One of the least discussed aspects of investing in startups is the value of the time commitment one makes to a company they invest in.
The money part is pretty simple; you invest capital into a business and get an equity participation in the upside. Both sides of that deal can analyze that transaction and understand it fairly well. Of course neither side knows what the ultimate payoff will be, but one can handicap it.
The time piece of the transaction is way more complicated.
Consider:
1/ The founder doesn’t know if they will actually get the investor to deliver on the promises made to add value and spend a lot of time on the investment. A founder can reference an investor and get a better sense of this but there is nothing written into an investment agreement that binds either party to make a specific time commitment to an investment.
2/ An investor doesn’t know for how long they may need to contribute to an investment. Will it be three years, five years or fifteen years?
3/ A founder doesn’t know how much of their time they will have to spend managing their investor group. Will the group be invasive and annoying or will it be value adding and helpful, or both?
4/ An investor doesn’t know if they will have to shore up a weak team with a ton of day to day support or if the team will be largely self sufficient and only need occasional advice and counsel.
I could continue with these examples but I think you get the idea.
Time is a valuable resource for all parties and it should be a factor that both sides include in the deal making analysis. But it often is not.
A good example of where it is explicitly considered is a late stage financing where a company specifically seeks out “passive capital.” In that scenario, both sides are choosing to largely remove the time equation from the investment analysis and simply treat the deal as an exchange of capital for equity. That is clean and simple and well understood.

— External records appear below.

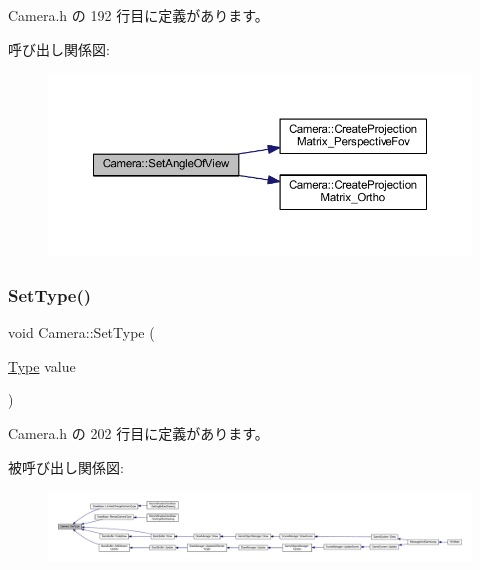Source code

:  Camera.\+h の 192 行目に定義があります。

呼び出し関係図\+:
\nopagebreak
\begin{figure}[H]
\begin{center}
\leavevmode
\includegraphics[width=350pt]{class_camera_a4c22c8ceed9126db627df9be7eb53a42_cgraph}
\end{center}
\end{figure}
\mbox{\label{class_camera_a6218126e761a8289c6e6bc8c66b05e47}} 
\subsubsection{\texorpdfstring{Set\+Type()}{SetType()}}
{\footnotesize\ttfamily void Camera\+::\+Set\+Type (\begin{DoxyParamCaption}\item[{\mbox{\hyperlink{class_camera_a3b0a1f58deca679ac665f61c480d1dcb}{Type}}}]{value }\end{DoxyParamCaption})\hspace{0.3cm}{\ttfamily [inline]}}



 Camera.\+h の 202 行目に定義があります。

被呼び出し関係図\+:
\nopagebreak
\begin{figure}[H]
\begin{center}
\leavevmode
\includegraphics[width=350pt]{class_camera_a6218126e761a8289c6e6bc8c66b05e47_icgraph}
\end{center}
\end{figure}
\mbox{\label{class_camera_a8b3337b3e560ea6a780d646bc8c509d7}} 
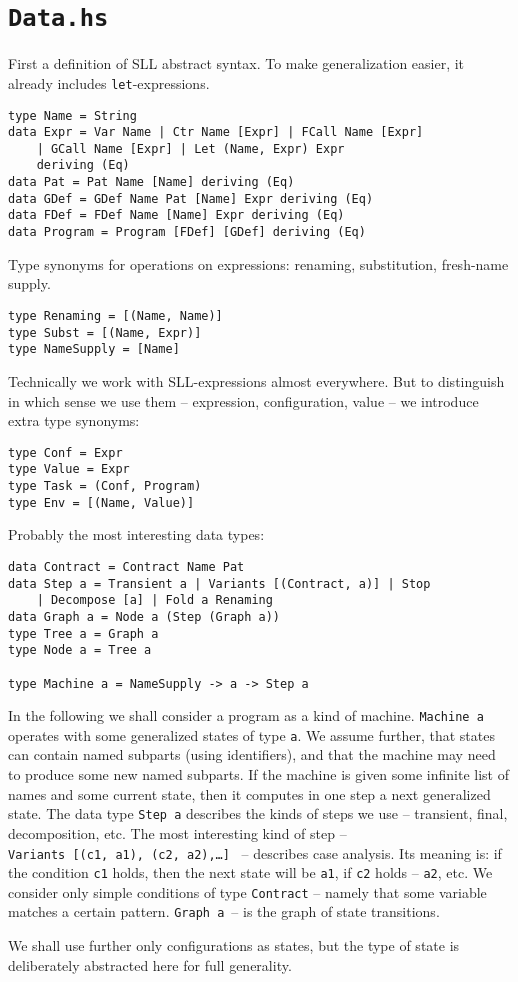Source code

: \section{\texttt{Data.hs}}

First a definition of SLL abstract syntax. To make generalization easier, it
already includes \texttt{let}-expressions.
\begin{lstlisting}[name=data]
type Name = String
data Expr = Var Name | Ctr Name [Expr] | FCall Name [Expr] 
	| GCall Name [Expr] | Let (Name, Expr) Expr 
	deriving (Eq)
data Pat = Pat Name [Name] deriving (Eq)
data GDef = GDef Name Pat [Name] Expr deriving (Eq)
data FDef = FDef Name [Name] Expr deriving (Eq)
data Program = Program [FDef] [GDef] deriving (Eq)
\end{lstlisting}

Type synonyms for operations on expressions: renaming, substitution, fresh-name supply.
\begin{lstlisting}[name=data]
type Renaming = [(Name, Name)]
type Subst = [(Name, Expr)]
type NameSupply = [Name]
\end{lstlisting}

Technically we work with SLL-expressions almost everywhere. 
But to distinguish in which sense we use them --
expression, configuration, value --
we introduce extra type synonyms:
\begin{lstlisting}[name=data]
type Conf = Expr
type Value = Expr
type Task = (Conf, Program)
type Env = [(Name, Value)]
\end{lstlisting}

Probably the most interesting data types:
\begin{lstlisting}[name=data]
data Contract = Contract Name Pat
data Step a = Transient a | Variants [(Contract, a)] | Stop 
	| Decompose [a] | Fold a Renaming
data Graph a = Node a (Step (Graph a))
type Tree a = Graph a
type Node a = Tree a

type Machine a = NameSupply -> a -> Step a
\end{lstlisting}

In the following we shall consider a program as a kind of machine.
\texttt{Machine~a} operates with some generalized states of type \texttt{a}.
We assume further, that states can contain named subparts (using identifiers), and that
the machine may need to produce some new named subparts.
If the machine is given some infinite list of names and some current state,
then it computes in one step a next generalized state.
The data type \texttt{Step~a} describes the kinds of steps we use
-- transient, final, decomposition, etc. 
The most interesting kind of step -- \texttt{Variants~[(c1,~a1),~(c2,~a2),\ldots]}
~-- describes case analysis. 
Its meaning is: if the condition \texttt{c1} holds, then the next state will be \texttt{a1},
if \texttt{c2} holds -- \texttt{a2}, etc.
We consider only simple conditions of type \texttt{Contract} --
namely that some variable matches a certain pattern.
\texttt{Graph~a}~-- is the graph of state transitions.

We shall use further only configurations as states, but the type of state
is deliberately abstracted here for full generality.
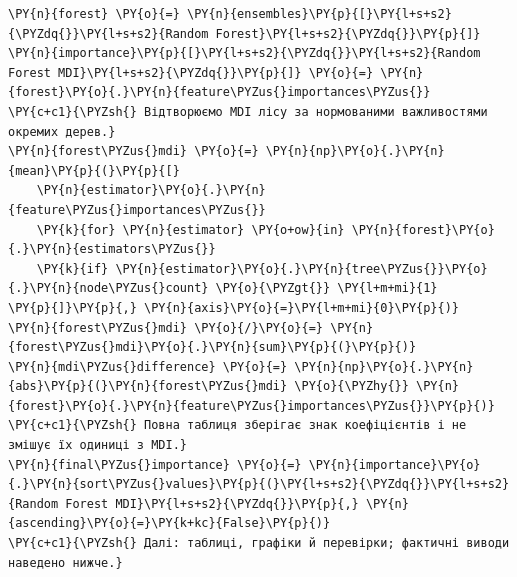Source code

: \begin{Verbatim}[commandchars=\\\{\}]
\PY{n}{forest} \PY{o}{=} \PY{n}{ensembles}\PY{p}{[}\PY{l+s+s2}{\PYZdq{}}\PY{l+s+s2}{Random Forest}\PY{l+s+s2}{\PYZdq{}}\PY{p}{]}
\PY{n}{importance}\PY{p}{[}\PY{l+s+s2}{\PYZdq{}}\PY{l+s+s2}{Random Forest MDI}\PY{l+s+s2}{\PYZdq{}}\PY{p}{]} \PY{o}{=} \PY{n}{forest}\PY{o}{.}\PY{n}{feature\PYZus{}importances\PYZus{}}
\PY{c+c1}{\PYZsh{} Відтворюємо MDI лісу за нормованими важливостями окремих дерев.}
\PY{n}{forest\PYZus{}mdi} \PY{o}{=} \PY{n}{np}\PY{o}{.}\PY{n}{mean}\PY{p}{(}\PY{p}{[}
    \PY{n}{estimator}\PY{o}{.}\PY{n}{feature\PYZus{}importances\PYZus{}}
    \PY{k}{for} \PY{n}{estimator} \PY{o+ow}{in} \PY{n}{forest}\PY{o}{.}\PY{n}{estimators\PYZus{}}
    \PY{k}{if} \PY{n}{estimator}\PY{o}{.}\PY{n}{tree\PYZus{}}\PY{o}{.}\PY{n}{node\PYZus{}count} \PY{o}{\PYZgt{}} \PY{l+m+mi}{1}
\PY{p}{]}\PY{p}{,} \PY{n}{axis}\PY{o}{=}\PY{l+m+mi}{0}\PY{p}{)}
\PY{n}{forest\PYZus{}mdi} \PY{o}{/}\PY{o}{=} \PY{n}{forest\PYZus{}mdi}\PY{o}{.}\PY{n}{sum}\PY{p}{(}\PY{p}{)}
\PY{n}{mdi\PYZus{}difference} \PY{o}{=} \PY{n}{np}\PY{o}{.}\PY{n}{abs}\PY{p}{(}\PY{n}{forest\PYZus{}mdi} \PY{o}{\PYZhy{}} \PY{n}{forest}\PY{o}{.}\PY{n}{feature\PYZus{}importances\PYZus{}}\PY{p}{)}
\PY{c+c1}{\PYZsh{} Повна таблиця зберігає знак коефіцієнтів і не змішує їх одиниці з MDI.}
\PY{n}{final\PYZus{}importance} \PY{o}{=} \PY{n}{importance}\PY{o}{.}\PY{n}{sort\PYZus{}values}\PY{p}{(}\PY{l+s+s2}{\PYZdq{}}\PY{l+s+s2}{Random Forest MDI}\PY{l+s+s2}{\PYZdq{}}\PY{p}{,} \PY{n}{ascending}\PY{o}{=}\PY{k+kc}{False}\PY{p}{)}
\PY{c+c1}{\PYZsh{} Далі: таблиці, графіки й перевірки; фактичні виводи наведено нижче.}
\end{Verbatim}
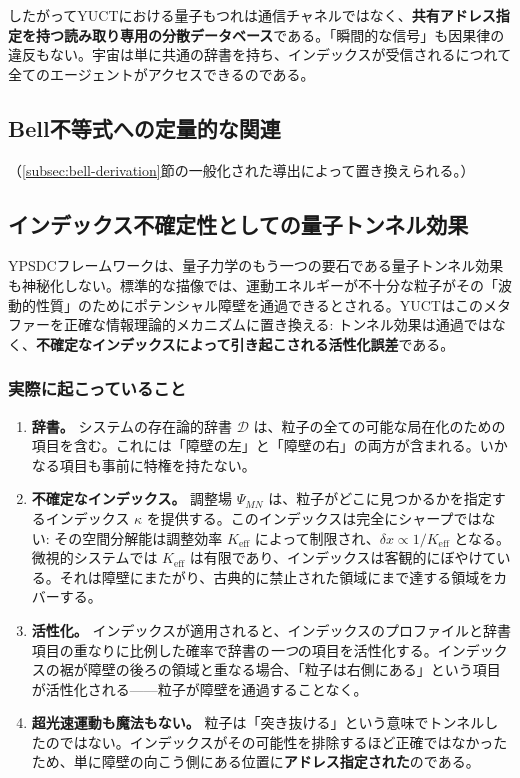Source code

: \documentclass[12pt,a4paper]{article}
\theoremstyle{definition}
\theoremstyle{remark}
\begin{document}
	したがってYUCTにおける量子もつれは通信チャネルではなく、\textbf{共有アドレス指定を持つ読み取り専用の分散データベース}である。「瞬間的な信号」も因果律の違反もない。宇宙は単に共通の辞書を持ち、インデックスが受信されるにつれて全てのエージェントがアクセスできるのである。
	
	\subsection{Bell不等式への定量的な関連}
	\label{subsec:bell-inequalities}
	
	（\ref{subsec:bell-derivation}節の一般化された導出によって置き換えられる。）
	
	\subsection{インデックス不確定性としての量子トンネル効果}
	
	YPSDCフレームワークは、量子力学のもう一つの要石である量子トンネル効果も神秘化しない。標準的な描像では、運動エネルギーが不十分な粒子がその「波動的性質」のためにポテンシャル障壁を通過できるとされる。YUCTはこのメタファーを正確な情報理論的メカニズムに置き換える: トンネル効果は通過ではなく、\textbf{不確定なインデックスによって引き起こされる活性化誤差}である。
	
	\subsubsection{実際に起こっていること}
	
	\begin{enumerate}[leftmargin=*]
		\item \textbf{辞書。}
		システムの存在論的辞書 $\mathcal{D}$ は、粒子の全ての可能な局在化のための項目を含む。これには「障壁の左」と「障壁の右」の両方が含まれる。いかなる項目も事前に特権を持たない。
		
		\item \textbf{不確定なインデックス。}
		調整場 $\Psi_{MN}$ は、粒子がどこに見つかるかを指定するインデックス $\kappa$ を提供する。このインデックスは完全にシャープではない: その空間分解能は調整効率 $K_{\mathrm{eff}}$ によって制限され、$\delta x \propto 1/K_{\mathrm{eff}}$ となる。微視的システムでは $K_{\mathrm{eff}}$ は有限であり、インデックスは客観的にぼやけている。それは障壁にまたがり、古典的に禁止された領域にまで達する領域をカバーする。
		
		\item \textbf{活性化。}
		インデックスが適用されると、インデックスのプロファイルと辞書項目の重なりに比例した確率で辞書の\emph{一つ}の項目を活性化する。インデックスの裾が障壁の後ろの領域と重なる場合、「粒子は右側にある」という項目が活性化される——粒子が障壁を通過することなく。
		
		\item \textbf{超光速運動も魔法もない。}
		粒子は「突き抜ける」という意味でトンネルしたのではない。インデックスがその可能性を排除するほど正確ではなかったため、単に障壁の向こう側にある位置に\textbf{アドレス指定された}のである。
	\end{enumerate}
	
\end{document}
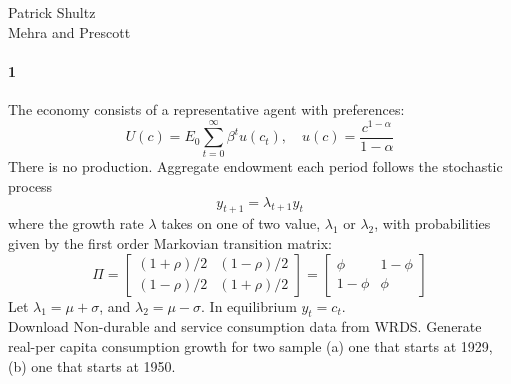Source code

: \documentclass[french]{article}
\begin{document}
\noindent Patrick Shultz\\
Mehra and Prescott

\paragraph{1}
The economy consists of a representative agent with preferences:
\begin{equation*}
	U(c) = E_0 \sum_{t=0}^{\infty}\beta^tu(c_t), \quad u(c) = \frac{c^{1-\alpha}}{1-\alpha}
\end{equation*}
There is no production. Aggregate endowment each period follows the stochastic process
\begin{equation*}
	y_{t+1} = \lambda_{t+1}y_t
\end{equation*}
where the growth rate $\lambda$ takes on one of two value, $\lambda_1$ or $\lambda_2$, with probabilities given by the first order Markovian transition matrix:
\begin{equation*}
	\Pi = \begin{bmatrix} 
	(1+\rho)/2 & (1-\rho)/2\\(1-\rho)/2 & (1+\rho)/2
	\end{bmatrix}
	=\begin{bmatrix} 
	\phi & 1-\phi\\1-\phi & \phi
	\end{bmatrix}
\end{equation*}
Let $\lambda_1=\mu + \sigma$, and $\lambda_2 = \mu-\sigma$. In equilibrium $y_t = c_t$. \\

Download Non-durable and service consumption data from WRDS. Generate real-per capita consumption growth for two sample (a) one that starts at 1929, (b) one that starts at 1950. 
\end{document}
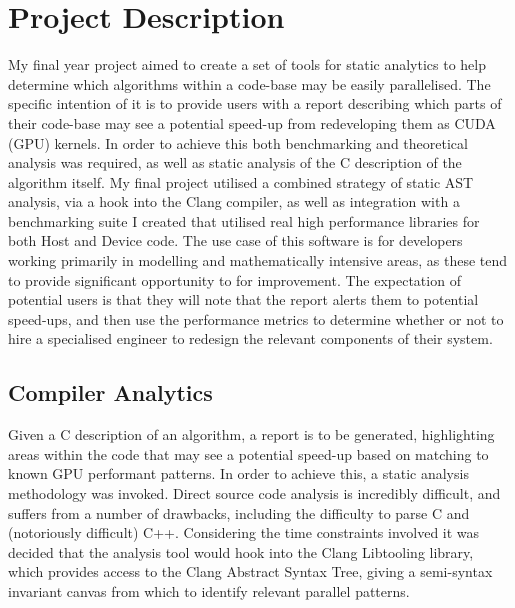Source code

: 
\section{Project Description} 
My final year project aimed to create a set of tools for static analytics to help determine which
algorithms within a code-base may be easily parallelised. The specific intention of it is to provide
users with a report describing which parts of their code-base may see a potential speed-up from
redeveloping them as CUDA (GPU)\cite{cuda} kernels. In order to achieve this both benchmarking and
theoretical analysis was required, as well as static analysis of the C description of the algorithm
itself. My final project utilised a combined strategy of static AST analysis, via a hook into the
Clang compiler, as well as integration with a benchmarking suite I created that utilised real high
performance libraries for both Host and Device code. The use case of this software is for developers
working primarily in modelling and mathematically intensive areas, as these tend to provide
significant opportunity to for improvement. The expectation of potential users is that they will
note that the report alerts them to potential speed-ups, and then use the performance metrics to
determine whether or not to hire a specialised engineer to redesign the relevant components of their
system.

\subsection{Compiler Analytics} 
Given a C description of an algorithm, a report is to be generated, highlighting areas within the
code that may see a potential speed-up based on matching to known GPU performant patterns. In order
to achieve this, a static analysis methodology was invoked. Direct source code analysis is
incredibly difficult, and suffers from a number of drawbacks, including the difficulty to parse C
and (notoriously difficult) C++. Considering the time constraints involved it was decided that the
analysis tool would hook into the Clang Libtooling library, which provides access to the Clang
Abstract Syntax Tree, giving a semi-syntax invariant canvas from which to identify relevant parallel
patterns.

Contrast that with a hotly contested seed transaction where a founder has demand for 5x what they want to raise. Every investor is promising to add value to get into the deal. The founder has to assign some value to the time each investor will contribute along with capital but has very little information to do so. The truth about these situations is a few seed investors will massively over deliver and the rest will massively dissapoint.
As an early stage VC who typically invests at the seed and Series A stage, I feel that the time piece of the equation in our deal making is the hardest part to get right. We should price our time into the investment math. We should pay a premium valuation for an investment that will require less time from us. And we should get a discount for an investment that will require a lot of our time.
We do consciously think about this in our deal making but we don’t have a crystal ball and we get this part wrong a lot. I have spent huge investments of time on situations that have not moved the needle for us and likely won’t. And I have been involved in companies that have delivered fantastic returns to us and our partners with very little effort on our part.
If one has time to evaluate the time commitment issue as part of an investment process, it becomes a bit easier for both sides to get this right. A rushed financing makes it harder and can lead to miscalculations on both sides.
Like everything in business (and life), you learn about this by getting it wrong. Founders and investors with a lot of experience understand the importance of this and factor time heavily into their investment decision making. And that leads to a healthier dynamic for everyone.